The thing is, if I was thirteen years old I would have loved this. The characters are BIG - everything is very melodramatic. The teens act like young teens - which would be great, except that most of the adults did too. As an adult I tend to like my characters more nuanced and less shouty and more emotionally consistent, especially if they are supposed to be important and intelligent world leaders.

What saved it for me was that the concept and the world-building are top-notch and really interesting. The setting was gorgeously-described - the descriptions of the colours and the smells and the sights were fantastic and fantastical. I also absolutely loved the language Okorafor uses: there are untranslated words that add so many layers of sound and tone to the writing, and the words that Okorafor makes up for the fantasy elements are magnificent and playful. I liked how the magic worked, I loved that it was never fully explained (because it wasn't ever entirely clear to the characters how they were able to do what they did, or how it was supposed to work - this, however, didn't feel lazy on the author's part, but carefully considered) and I was really interested in how the technology and the magic met and negotiated each other in this world.

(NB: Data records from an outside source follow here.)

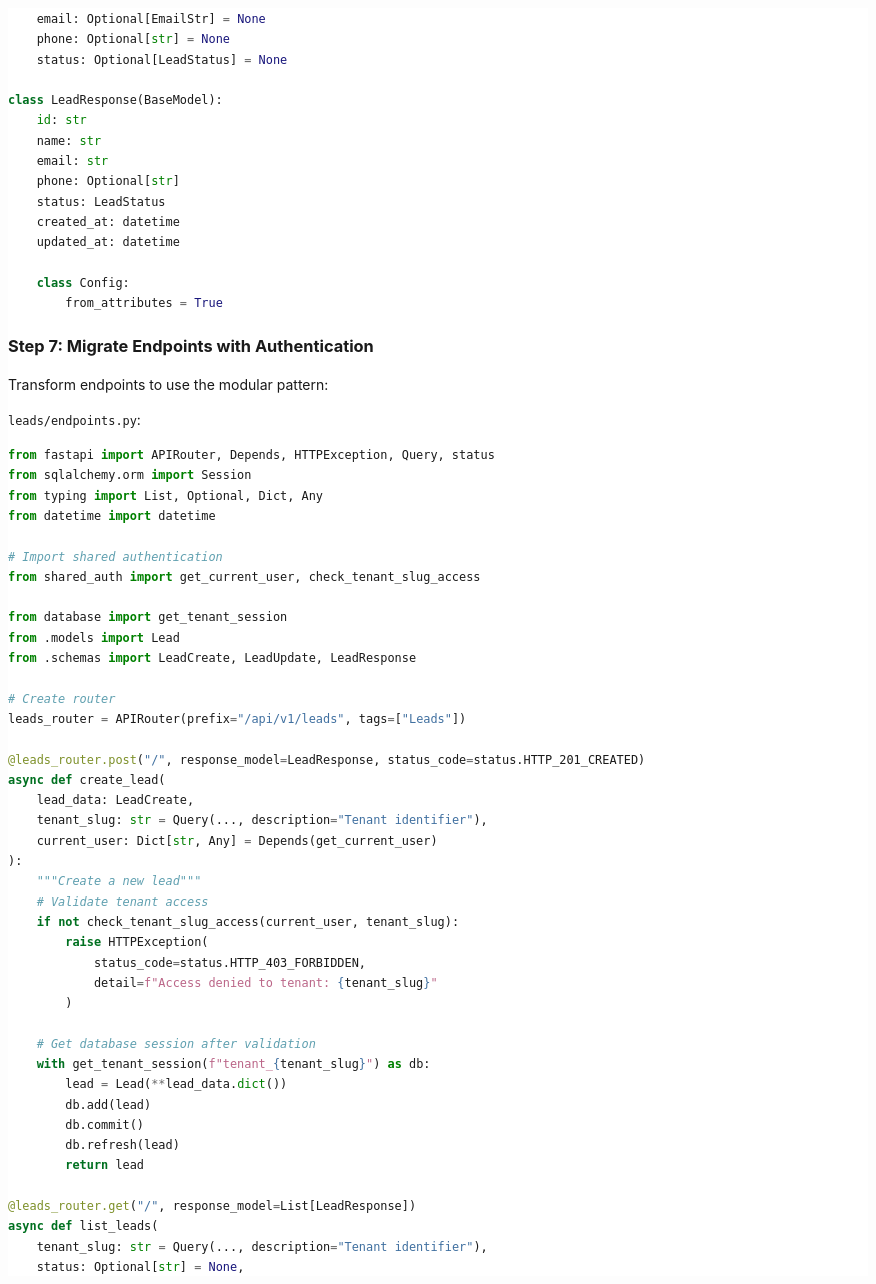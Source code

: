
 ```python
    email: Optional[EmailStr] = None
    phone: Optional[str] = None
    status: Optional[LeadStatus] = None

class LeadResponse(BaseModel):
    id: str
    name: str
    email: str
    phone: Optional[str]
    status: LeadStatus
    created_at: datetime
    updated_at: datetime

    class Config:
        from_attributes = True
```

### Step 7: Migrate Endpoints with Authentication

Transform endpoints to use the modular pattern:

`leads/endpoints.py`:
```python
from fastapi import APIRouter, Depends, HTTPException, Query, status
from sqlalchemy.orm import Session
from typing import List, Optional, Dict, Any
from datetime import datetime

# Import shared authentication
from shared_auth import get_current_user, check_tenant_slug_access

from database import get_tenant_session
from .models import Lead
from .schemas import LeadCreate, LeadUpdate, LeadResponse

# Create router
leads_router = APIRouter(prefix="/api/v1/leads", tags=["Leads"])

@leads_router.post("/", response_model=LeadResponse, status_code=status.HTTP_201_CREATED)
async def create_lead(
    lead_data: LeadCreate,
    tenant_slug: str = Query(..., description="Tenant identifier"),
    current_user: Dict[str, Any] = Depends(get_current_user)
):
    """Create a new lead"""
    # Validate tenant access
    if not check_tenant_slug_access(current_user, tenant_slug):
        raise HTTPException(
            status_code=status.HTTP_403_FORBIDDEN,
            detail=f"Access denied to tenant: {tenant_slug}"
        )

    # Get database session after validation
    with get_tenant_session(f"tenant_{tenant_slug}") as db:
        lead = Lead(**lead_data.dict())
        db.add(lead)
        db.commit()
        db.refresh(lead)
        return lead

@leads_router.get("/", response_model=List[LeadResponse])
async def list_leads(
    tenant_slug: str = Query(..., description="Tenant identifier"),
    status: Optional[str] = None,
```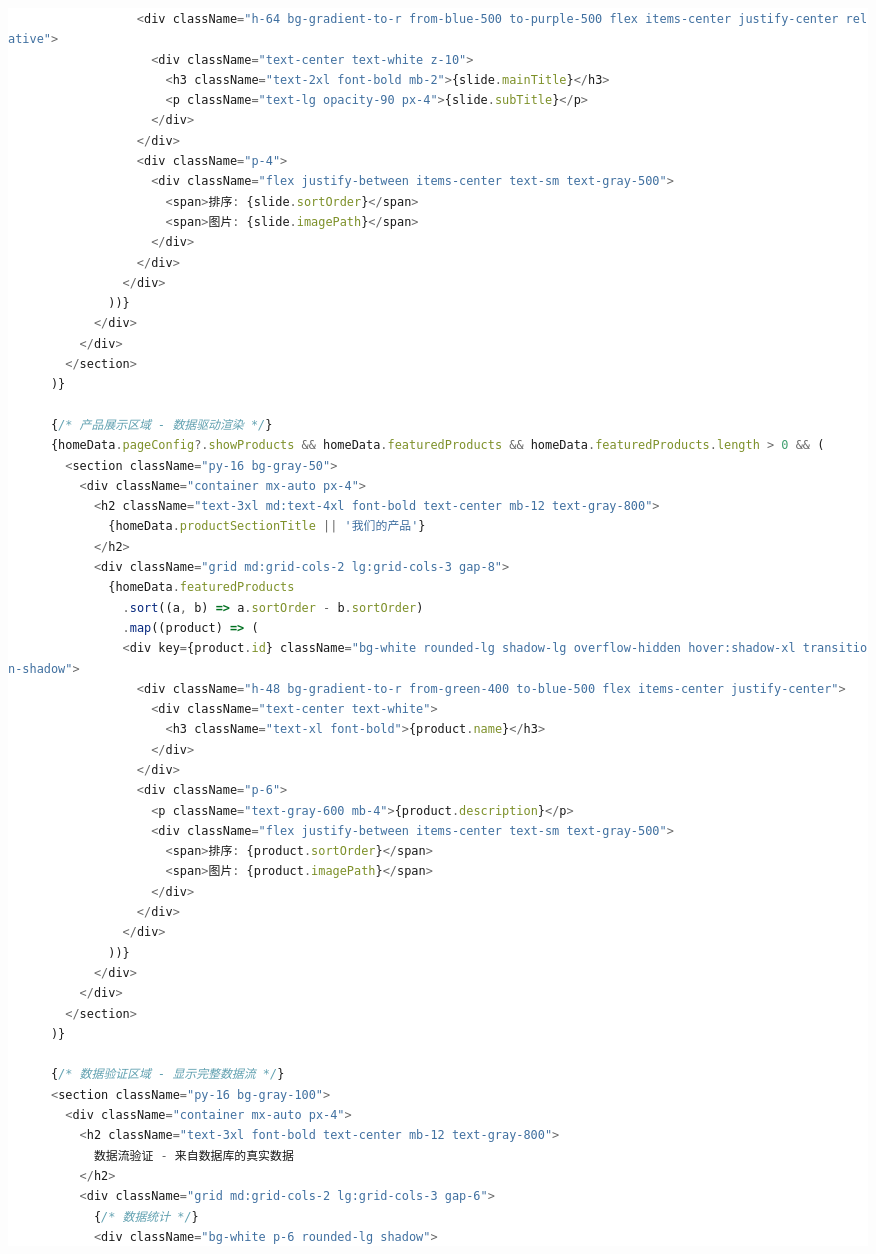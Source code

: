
 ```typescript
                  <div className="h-64 bg-gradient-to-r from-blue-500 to-purple-500 flex items-center justify-center relative">
                    <div className="text-center text-white z-10">
                      <h3 className="text-2xl font-bold mb-2">{slide.mainTitle}</h3>
                      <p className="text-lg opacity-90 px-4">{slide.subTitle}</p>
                    </div>
                  </div>
                  <div className="p-4">
                    <div className="flex justify-between items-center text-sm text-gray-500">
                      <span>排序: {slide.sortOrder}</span>
                      <span>图片: {slide.imagePath}</span>
                    </div>
                  </div>
                </div>
              ))}
            </div>
          </div>
        </section>
      )}

      {/* 产品展示区域 - 数据驱动渲染 */}
      {homeData.pageConfig?.showProducts && homeData.featuredProducts && homeData.featuredProducts.length > 0 && (
        <section className="py-16 bg-gray-50">
          <div className="container mx-auto px-4">
            <h2 className="text-3xl md:text-4xl font-bold text-center mb-12 text-gray-800">
              {homeData.productSectionTitle || '我们的产品'}
            </h2>
            <div className="grid md:grid-cols-2 lg:grid-cols-3 gap-8">
              {homeData.featuredProducts
                .sort((a, b) => a.sortOrder - b.sortOrder)
                .map((product) => (
                <div key={product.id} className="bg-white rounded-lg shadow-lg overflow-hidden hover:shadow-xl transition-shadow">
                  <div className="h-48 bg-gradient-to-r from-green-400 to-blue-500 flex items-center justify-center">
                    <div className="text-center text-white">
                      <h3 className="text-xl font-bold">{product.name}</h3>
                    </div>
                  </div>
                  <div className="p-6">
                    <p className="text-gray-600 mb-4">{product.description}</p>
                    <div className="flex justify-between items-center text-sm text-gray-500">
                      <span>排序: {product.sortOrder}</span>
                      <span>图片: {product.imagePath}</span>
                    </div>
                  </div>
                </div>
              ))}
            </div>
          </div>
        </section>
      )}

      {/* 数据验证区域 - 显示完整数据流 */}
      <section className="py-16 bg-gray-100">
        <div className="container mx-auto px-4">
          <h2 className="text-3xl font-bold text-center mb-12 text-gray-800">
            数据流验证 - 来自数据库的真实数据
          </h2>
          <div className="grid md:grid-cols-2 lg:grid-cols-3 gap-6">
            {/* 数据统计 */}
            <div className="bg-white p-6 rounded-lg shadow">
```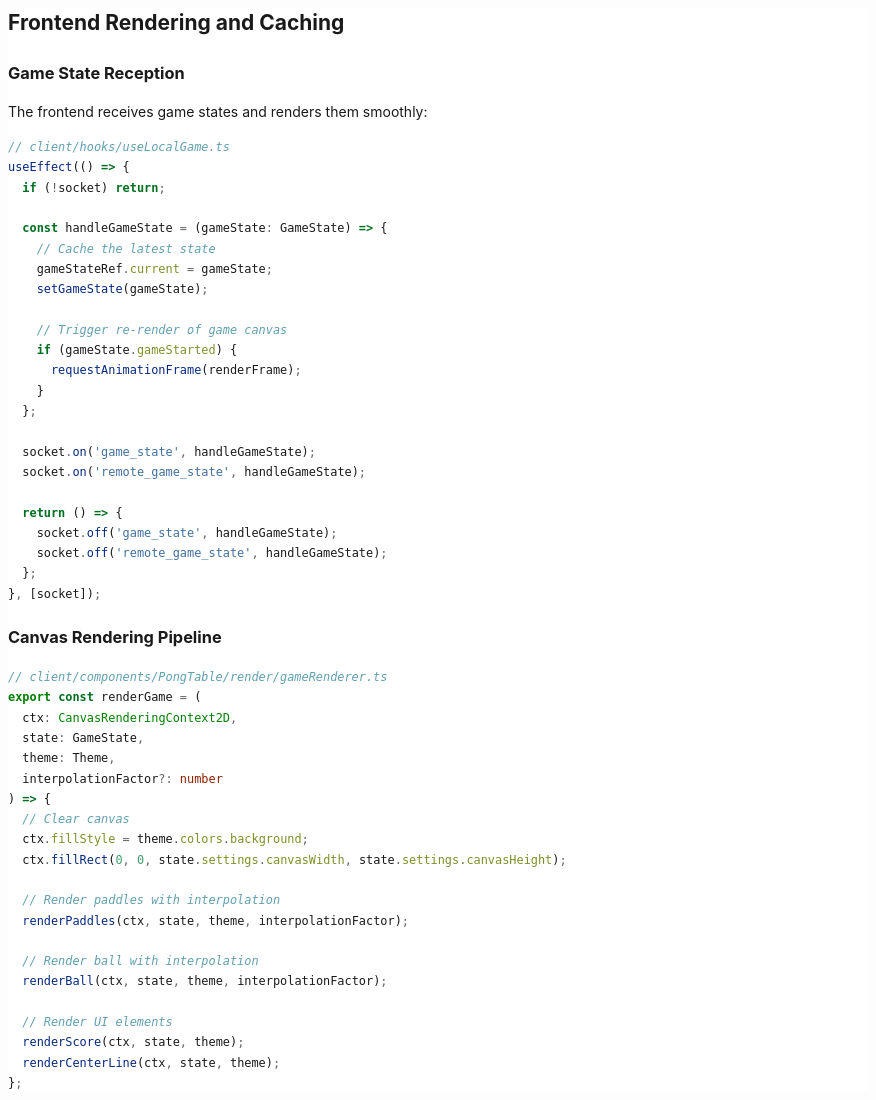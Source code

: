 ## Frontend Rendering and Caching

### Game State Reception

The frontend receives game states and renders them smoothly:

```typescript
// client/hooks/useLocalGame.ts
useEffect(() => {
  if (!socket) return;
  
  const handleGameState = (gameState: GameState) => {
    // Cache the latest state
    gameStateRef.current = gameState;
    setGameState(gameState);
    
    // Trigger re-render of game canvas
    if (gameState.gameStarted) {
      requestAnimationFrame(renderFrame);
    }
  };

  socket.on('game_state', handleGameState);
  socket.on('remote_game_state', handleGameState);
  
  return () => {
    socket.off('game_state', handleGameState);
    socket.off('remote_game_state', handleGameState);
  };
}, [socket]);
```

### Canvas Rendering Pipeline

```typescript
// client/components/PongTable/render/gameRenderer.ts
export const renderGame = (
  ctx: CanvasRenderingContext2D,
  state: GameState,
  theme: Theme,
  interpolationFactor?: number
) => {
  // Clear canvas
  ctx.fillStyle = theme.colors.background;
  ctx.fillRect(0, 0, state.settings.canvasWidth, state.settings.canvasHeight);
  
  // Render paddles with interpolation
  renderPaddles(ctx, state, theme, interpolationFactor);
  
  // Render ball with interpolation
  renderBall(ctx, state, theme, interpolationFactor);
  
  // Render UI elements
  renderScore(ctx, state, theme);
  renderCenterLine(ctx, state, theme);
};
```
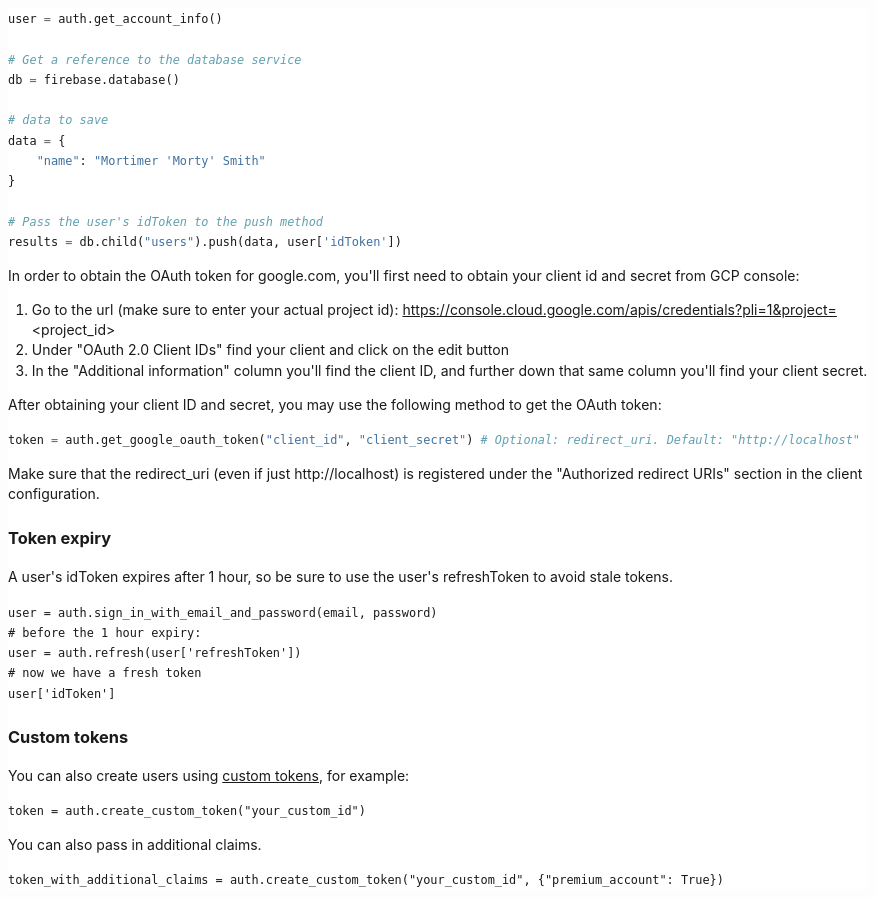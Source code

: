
 ```python
user = auth.get_account_info()

# Get a reference to the database service
db = firebase.database()

# data to save
data = {
    "name": "Mortimer 'Morty' Smith"
}

# Pass the user's idToken to the push method
results = db.child("users").push(data, user['idToken'])
```

In order to obtain the OAuth token for google.com, you'll first need to obtain your client id and secret from GCP console:
1. Go to the url (make sure to enter your actual project id): https://console.cloud.google.com/apis/credentials?pli=1&project=<project_id>
2. Under "OAuth 2.0 Client IDs" find your client and click on the edit button
3. In the "Additional information" column you'll find the client ID, and further down that same column you'll find your client secret.

After obtaining your client ID and secret, you may use the following method to get the OAuth token:
```python
token = auth.get_google_oauth_token("client_id", "client_secret") # Optional: redirect_uri. Default: "http://localhost"
```
Make sure that the redirect_uri (even if just http://localhost) is registered under the "Authorized redirect URIs" section in the client configuration.

### Token expiry

A user's idToken expires after 1 hour, so be sure to use the user's refreshToken to avoid stale tokens.

```
user = auth.sign_in_with_email_and_password(email, password)
# before the 1 hour expiry:
user = auth.refresh(user['refreshToken'])
# now we have a fresh token
user['idToken']
```

### Custom tokens

You can also create users using [custom tokens](https://firebase.google.com/docs/auth/server/create-custom-tokens), for example:

```
token = auth.create_custom_token("your_custom_id")
```

You can also pass in additional claims.

```
token_with_additional_claims = auth.create_custom_token("your_custom_id", {"premium_account": True})
```


[streaming]: https://firebase.google.com/docs/reference/rest/database/#section-streaming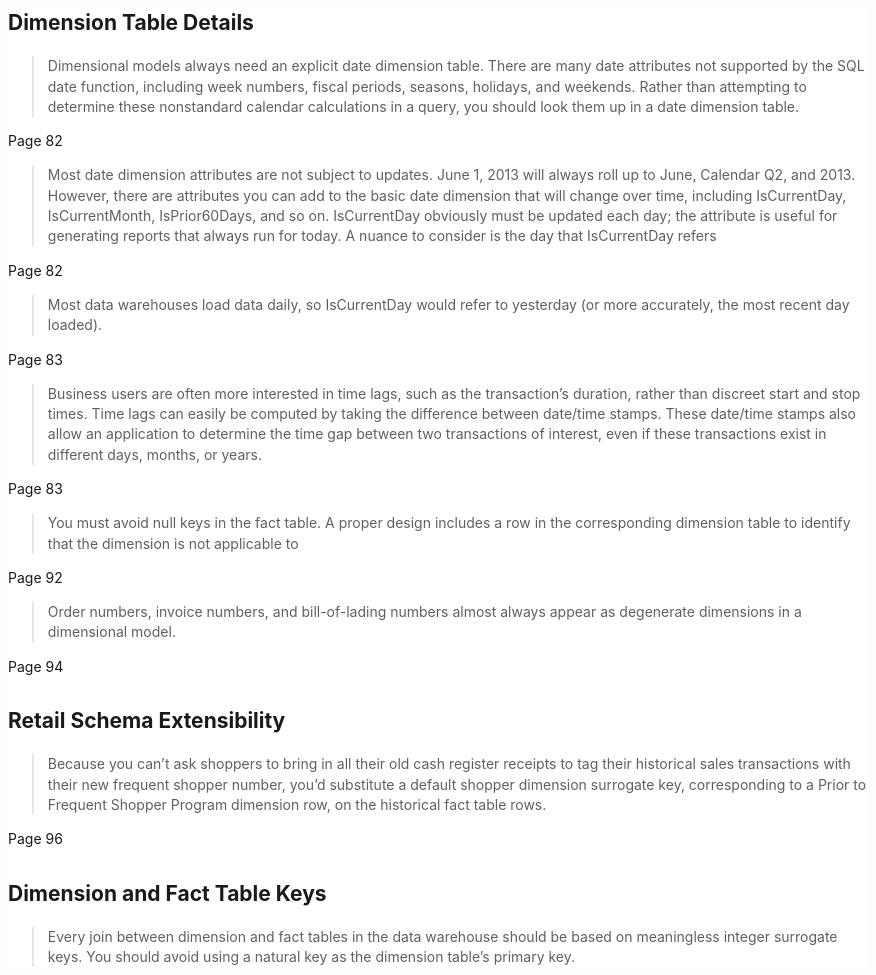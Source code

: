 
## Dimension Table Details

> Dimensional models always need an explicit date dimension table. There are many date attributes not supported by the SQL date function, including week numbers, fiscal periods, seasons, holidays, and weekends. Rather than attempting to determine these nonstandard calendar calculations in a query, you should look them up in a date dimension table.

Page 82		

> Most date dimension attributes are not subject to updates. June 1, 2013 will always roll up to June, Calendar Q2, and 2013. However, there are attributes you can add to the basic date dimension that will change over time, including IsCurrentDay, IsCurrentMonth, IsPrior60Days, and so on. IsCurrentDay obviously must be updated each day; the attribute is useful for generating reports that always run for today. A nuance to consider is the day that IsCurrentDay refers

Page 82		

> Most data warehouses load data daily, so IsCurrentDay would refer to yesterday (or more accurately, the most recent day loaded).

Page 83		

> Business users are often more interested in time lags, such as the transaction’s duration, rather than discreet start and stop times. Time lags can easily be computed by taking the difference between date/time stamps. These date/time stamps also allow an application to determine the time gap between two transactions of interest, even if these transactions exist in different days, months, or years.

Page 83		

> You must avoid null keys in the fact table. A proper design includes a row in the corresponding dimension table to identify that the dimension is not applicable to

Page 92		

> Order numbers, invoice numbers, and bill-of-lading numbers almost always appear as degenerate dimensions in a dimensional model.

Page 94		


## Retail Schema Extensibility

> Because you can’t ask shoppers to bring in all their old cash register receipts to tag their historical sales transactions with their new frequent shopper number, you’d substitute a default shopper dimension surrogate key, corresponding to a Prior to Frequent Shopper Program dimension row, on the historical fact table rows.

Page 96		


## Dimension and Fact Table Keys

> Every join between dimension and fact tables in the data warehouse should be based on meaningless integer surrogate keys. You should avoid using a natural key as the dimension table’s primary key.
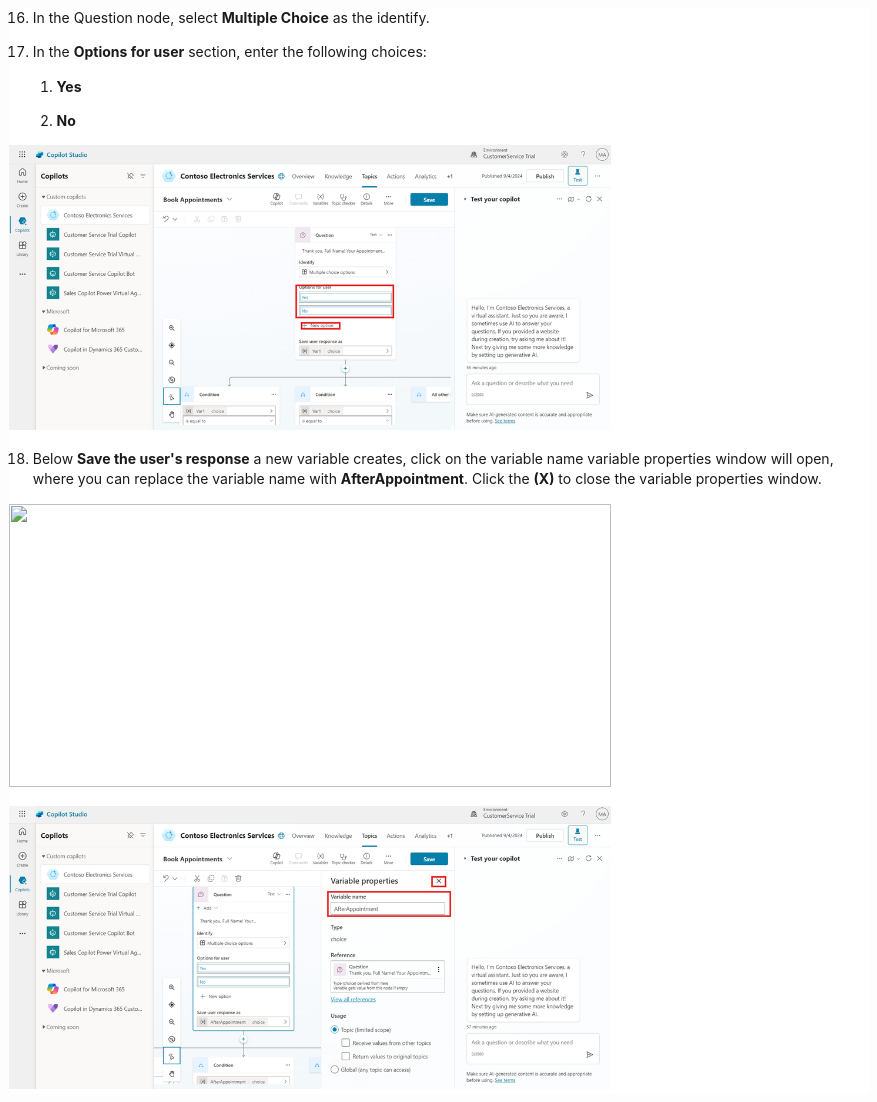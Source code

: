 16. In the Question node, select **Multiple Choice** as the identify.

17. In the **Options for user** section, enter the following choices:

    1.  **Yes**

    2.  **No**

<img src="./media/55bf77fc7fa7d6d8abaed70011339a7f31f57086.png"
style="width:6.26806in;height:2.96389in" />

18. Below **Save the user's response** a new variable creates, click on
    the variable name variable properties window will open, where you
    can replace the variable name with **AfterAppointment**. Click the
    **(X)** to close the variable properties window.

<img src="./media/d85305f12c46c9e9ea6d76d91eedfeddd4a98f63.png"
style="width:6.26806in;height:2.95069in" />

<img src="./media/1cdf966fffb653f4ad73fed568170502154e6d14.png"
style="width:6.26806in;height:2.94444in" />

But unfortunately, I do prefer my books to be more heavily weighed towards the character than the plot, and this was backwards for me. I think as an angsty pre-teen I would have just eaten this up - I've always been a sucker for interesting world-building, and the cultural background, so different from my own, would have been a huge plus - but as an adult it fell flat for me. I would, however, read more Nnedi Okorafor - I've got both Akata Witch and Zahrah the Windseeker on my list. Those are both books written for a younger audience too, so I'll have a better idea of what I'm getting into this time. I like her ideas and I'm hoping I can find some more consistent characters.

2 comments:

Aarti said...

Thanks for posting your review, nonetheless! Not all of them can be successes. I have Who Fears Death? by the same author and have heard good things. It is also post-apocalyptic Africa. I heard her children's/YA books about Akata Witch are great, too, if you want to give her another try :-)

Kiirstin Maki said...

I've heard the same, that one's definitely on my radar. I think this one is quite an early one of hers, so I'm anticipating that certain things that bugged me will get more refined in her later books.